Tutto è nato agli albori del progetto Sustainable Food Project, quando l’American Academy invece di propinare a professori e studenti le classiche sbobbe all’americana decise di far entrare in cucina i fondamentali della dieta mediterranea (cereali, leguminose e ortaggi) in versione bio. A forza di cercare nei mercatini naturali chi potesse aiutarli a far partire il progetto, trovarono in quello di piazza della Moretta, nel centro storico di Roma, il poliedrico Giovanni che da allora divenne fornitore di materie prime e maestro di buona e sana agricoltura.
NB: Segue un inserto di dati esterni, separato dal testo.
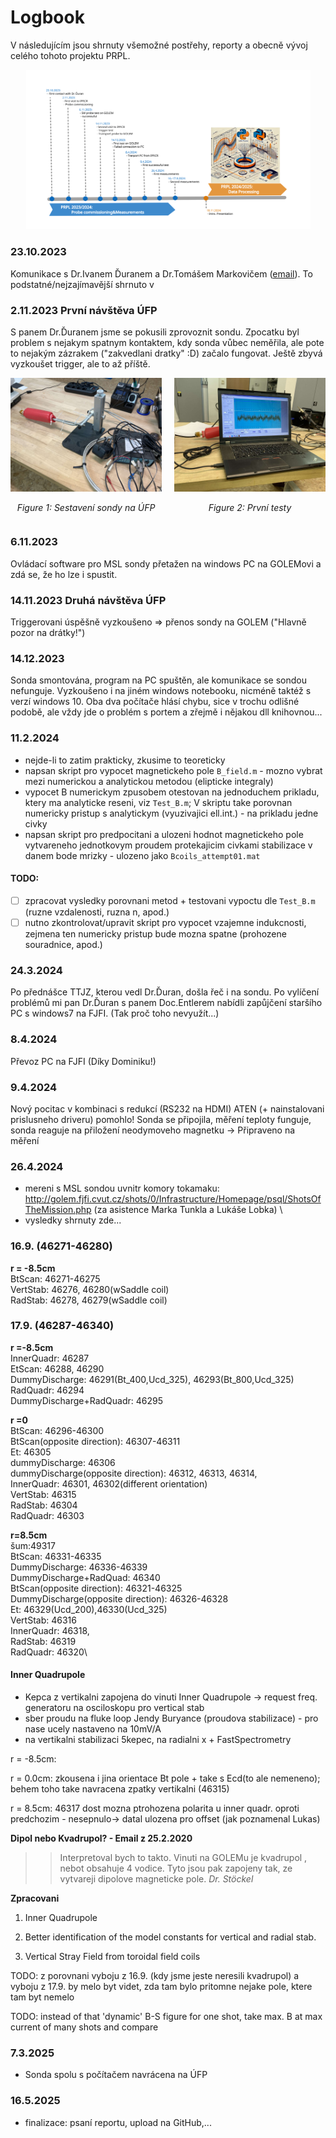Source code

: # Logbook
V následujícím jsou shrnuty všemožné postřehy, reporty a obecně vývoj celého tohoto projektu PRPL.

<p align="center">
  <img src="Figs/draw/roadmap_introPres_PRPLA.svg" width="455"/> 
  <br/>
  <em></em>
</p>


### 23.10.2023
Komunikace s Dr.Ivanem Ďuranem a Dr.Tomášem Markovičem ([email](emails/Re_Měření_magnetických_polí_na_tokamaku_GOLEM.eml)). To podstatné/nejzajímavější shrnuto v 

### 2.11.2023 První návštěva ÚFP
S panem Dr.Ďuranem jsme se pokusili zprovoznit sondu. 
Zpocatku byl problem s nejakym spatnym kontaktem, kdy sonda vůbec neměřila, ale pote to nejakým zázrakem ("zakvedlani dratky" :D) začalo fungovat. Ještě zbyvá vyzkoušet trigger, ale to až příště.

<div style="text-align: center;">
  <div style="display: inline-flex; gap: 20px;">
    <div>
      <img src="Figs/photos/UFP_02.jpg" alt="Figure 1" width="300">
      <p style="text-align: center;"><em>Figure 1: Sestavení sondy na ÚFP</em></p>
    </div>
    <div>
      <img src="Figs/photos/UFP_01.jpg" alt="Figure 2" width="300">
      <p style="text-align: center;"><em>Figure 2: První testy</em></p>
    </div>
  </div>
</div>

### 6.11.2023 
Ovládací software pro MSL sondy přetažen na windows PC na GOLEMovi a zdá se, že ho lze i spustit.

### 14.11.2023 Druhá návštěva ÚFP
Triggerovani úspěšně vyzkoušeno => přenos sondy na GOLEM ("Hlavně pozor na drátky!")

### 14.12.2023
Sonda smontována, program na PC spuštěn, ale komunikace se sondou nefunguje. Vyzkoušeno i na jiném windows notebooku, nicméně taktéž s verzí windows 10. Oba dva počítače hlásí chybu, sice v trochu odlišné podobě, ale vždy jde o problém s portem a zřejmě i nějakou dll knihovnou... 

### 11.2.2024
- nejde-li to zatim prakticky, zkusime to teoreticky
- napsan skript pro vypocet magnetickeho pole `B_field.m` - mozno vybrat mezi numerickou a analytickou metodou (elipticke integraly)
- vypocet B numerickym zpusobem otestovan na jednoduchem prikladu, ktery ma analyticke reseni, viz `Test_B.m`; V skriptu take porovnan numericky pristup s analytickym (vyuzivajici ell.int.) - na prikladu jedne civky
- napsan skript pro predpocitani a ulozeni hodnot magnetickeho pole vytvareneho jednotkovym proudem protekajicim civkami stabilizace v danem bode mrizky - ulozeno jako `Bcoils_attempt01.mat`

#### TODO:
- [ ] zpracovat vysledky porovnani metod + testovani vypoctu dle `Test_B.m` (ruzne vzdalenosti, ruzna n, apod.)
- [ ] nutno zkontrolovat/upravit skript pro vypocet vzajemne indukcnosti, zejmena ten numericky pristup bude mozna spatne (prohozene souradnice, apod.) 

### 24.3.2024
Po přednášce TTJZ, kterou vedl Dr.Ďuran, došla řeč i na sondu. Po vylíčení problémů mi pan Dr.Ďuran s panem Doc.Entlerem nabídli zapůjčení staršího PC s windows7 na FJFI. (Tak proč toho nevyužít...)

### 8.4.2024
Převoz PC na FJFI (Díky Dominiku!)


### 9.4.2024
Nový pocitac v kombinaci s redukcí (RS232 na HDMI) ATEN (+ nainstalovani prislusneho driveru) pomohlo! Sonda se připojila, měření teploty funguje, sonda reaguje na přiložení neodymoveho magnetku -> Připraveno na měření


### 26.4.2024
- mereni s MSL sondou uvnitr komory tokamaku: http://golem.fjfi.cvut.cz/shots/0/Infrastructure/Homepage/psql/ShotsOfTheMission.php (za asistence Marka Tunkla a Lukáše Lobka) \
- vysledky shrnuty zde...



### 16.9. (46271-46280)
**r = -8.5cm**\
BtScan: 46271-46275\
VertStab: 46276, 46280(wSaddle coil)\
RadStab: 46278, 46279(wSaddle coil)



### 17.9. (46287-46340)
**r =-8.5cm**\
InnerQuadr: 46287\
EtScan: 46288, 46290\
DummyDischarge: 46291(Bt_400,Ucd_325), 46293(Bt_800,Ucd_325)\
RadQuadr: 46294\
DummyDischarge+RadQuadr: 46295

**r =0**\
BtScan: 46296-46300\
BtScan(opposite direction): 46307-46311\
Et: 46305\
dummyDischarge: 46306\
dummyDischarge(opposite direction): 46312, 46313, 46314, \
InnerQuadr: 46301, 46302(different orientation)\
VertStab: 46315\
RadStab: 46304\
RadQuadr: 46303

**r=8.5cm**\
šum:49317\
BtScan: 46331-46335\
DummyDischarge: 46336-46339\
DummyDischarge+RadQuad: 46340\
BtScan(opposite direction): 46321-46325\
DummyDischarge(opposite direction): 46326-46328\
Et: 46329(Ucd_200),46330(Ucd_325)\
VertStab: 46316\
InnerQuadr: 46318, \
RadStab: 46319\
RadQuadr: 46320\


#### Inner Quadrupole 
- Kepca z vertikalni zapojena do vinuti Inner Quadrupole -> request freq. generatoru na osciloskopu pro vertical stab
- sber proudu na fluke loop Jendy Buryance (proudova stabilizace) - pro nase ucely nastaveno na 10mV/A
- na vertikalni stabilizaci 5kepec, na radialni x + FastSpectrometry


r = -8.5cm:  

r = 0.0cm: zkousena i jina orientace Bt pole + take s Ecd(to ale nemeneno); behem toho take navracena zpatky vertikalni (46315) 

r = 8.5cm: 46317 dost mozna ptrohozena polarita u inner quadr. oproti predchozim - nesepnulo-> datal ulozena pro offset (jak poznamenal Lukas)

**Dipol nebo Kvadrupol? - Email z 25.2.2020**
>> Interpretoval bych to takto. Vinuti na GOLEMu je kvadrupol , nebot obsahuje 4 vodice. Tyto jsou pak zapojeny tak, ze vytvareji dipolove magneticke pole.  *Dr. Stöckel*

**Zpracovani**
1. Inner Quadrupole

2. Better identification of the model constants for vertical and radial stab.

3. Vertical Stray Field from toroidal field coils


TODO: z porovnani vyboju z 16.9. (kdy jsme jeste neresili kvadrupol) a vyboju z 17.9. by melo byt videt, zda tam bylo pritomne nejake pole, ktere tam byt nemelo

TODO: instead of that 'dynamic' B-S figure for one shot, take max. B at max current of many shots and compare

### 7.3.2025
- Sonda spolu s počítačem navrácena na ÚFP


### 16.5.2025
- finalizace: psaní reportu, upload na GitHub,...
Il bello è che Giovanni è riuscito a salire in cattedra nell’ambito di un’istituzione culturale che è emanazione del paese dove si è sviluppata (e purtroppo da lì esportata in tutto il mondo) la cosiddetta Rivoluzione Verde
BIOLOGICO DA SEMPRE
Nei suoi terreni a Pico, in provincia di Frosinone, Giovanni applica il metodo di coltivazione biologico sin dagli anni 80. Il risultato è che i suoi campi sono affetti da un creativo disordine botanico che gli agricoltori convenzionali guarderebbero con disgusto mettendo subito mano al diserbante. È quella biodiversità di cui in tanti si riempiono la bocca ma che pochi sanno garantire per davvero. Giovanni è uno di questi. La qualità dei suoi prodotti dura nel tempo e arriva nel piatto. E non solo perchè non usa prodotti chimici ma perchè si serve, nei campi, di un prezioso alleato: il sole. Neanche un metro quadro dei suoi terreni è ricoperto di plastica. Tutto ciò che riesce a nascere deve vedersela sin dall’inizio con i rigori della meteorologia: freddo d’inverno e caldo d’estate. E infatti le cassette che la moglie Assunta porta nei mercati naturali di Roma seguono esattamente l’avvicendarsi delle stagioni. Tra marzo e aprile trovi grandi ceste di borragine che Giovanni suggerisce di mangiare alla sua maniera.
L’IMPORTANZA DELLA ZAPPA
Gli ortaggi di Giovanni hanno dovuto faticare per crescere e sono molto robusti. Quando arrivano nel frigorifero non essendo gonfi d’acqua come quelli prodotti in serra durano tranquillamente due settimane. Il confronto con la verdura del supermercato è impietoso. Se compri una busta di spinaci nella grande distribuzione durano al massimo un paio di giorni. Quelli di Giovanni che ho comprato la settimana scorsa sono ancora vivi, vegeti e -provare per credere- ancora buonissimi. Poca acqua vuol dire anche pochi nitrati e poco arsenico di cui le nostre falde sono ormai ricchissime. Il metodo di Giovanni ha però un problema. Richiede sudore e fatica e l’uso della zappa, uno strumento antico come l’uomo che con la meccanizzazione agricola è andato in disuso. Nei terreni di Pico invece la zappa di Giovanni lavora senza sosta. E si vede perchè milimetro dopo millimetro ogni anno si accorcia.
E INOLTRE….
Il filmato che ho realizzato per Tv7 contiene anche le riflessioni di Vincenzo Vizioli, presidente dell’Aiab sul boom delle coltivazioni bio che adesso coprono quasi il 15 per cento della superfice agricola utilizzata. E non solo. Avendo il vizio di raccontare i fatti nel filmato c’è anche un passaggio dedicato allo scempio che Comune di Roma e Regione Lazio stanno commettendo sui terreni incontaminati di Castel di Guido. Un pezzo di far west alle porte di Roma dove pascolano tori e mucche maremmane quasi allo stato brado e che rischia il fallimento per l’incapacità del gestore pubblico di mantenere una grande azienda agricola biologica di proprietà di tutti noi.